The Internet sure loves its outlaws
Despite the MPAA and the Swedish police, the Pirate Bay’s file-sharing ways are popular.
By David Sarno, LA Times Staff Writer
THEY may not wield battle-axes or wear horned helmets like their Viking forebears, but today’s Swedish pirates are still wreaking some pretty heavy-duty havoc.
The Pirate Bay file-sharing collective, one of the world’s largest facilitators of illegal downloading, is only the most visible member of a burgeoning international anti-copyright — or pro-piracy — movement that is striking terror in the heart of an industry that seems ever less capable of stopping it.
When the Pirate Bay’s Stockholm headquarters were raided last May and their servers seized, the Motion Picture Assn. of America thought it had scored a major victory. “Swedish Authorities Sink Pirate Bay,” trumpeted its news release. (As has since been pointed out, this is a mixed metaphor.) But the rejoicing didn’t last long.

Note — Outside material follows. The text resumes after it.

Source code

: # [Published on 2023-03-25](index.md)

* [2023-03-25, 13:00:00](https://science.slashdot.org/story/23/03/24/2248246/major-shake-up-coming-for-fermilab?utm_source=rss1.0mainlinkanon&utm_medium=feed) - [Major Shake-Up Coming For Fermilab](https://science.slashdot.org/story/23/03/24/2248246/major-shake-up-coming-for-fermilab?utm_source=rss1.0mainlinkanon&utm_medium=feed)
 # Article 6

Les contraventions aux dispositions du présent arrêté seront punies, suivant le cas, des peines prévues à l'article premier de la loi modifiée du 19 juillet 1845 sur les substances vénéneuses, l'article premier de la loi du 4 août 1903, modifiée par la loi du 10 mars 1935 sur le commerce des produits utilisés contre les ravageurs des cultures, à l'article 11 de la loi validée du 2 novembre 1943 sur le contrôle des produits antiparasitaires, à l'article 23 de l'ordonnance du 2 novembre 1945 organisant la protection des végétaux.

The site was back online three days later, and worse yet for Hollywood, the raid and several mass protests afterward generated so much sympathy for the pro-file sharing cause that both candidates for prime minister announced publicly that they did not think young file-sharers should be treated as criminals.
Sweden’s state-registered Pirate Party also benefited from the raid’s fallout. Its membership has now grown to almost 9,000, closing in on the nation’s Green Party (9,550), which holds 19 seats in Parliament.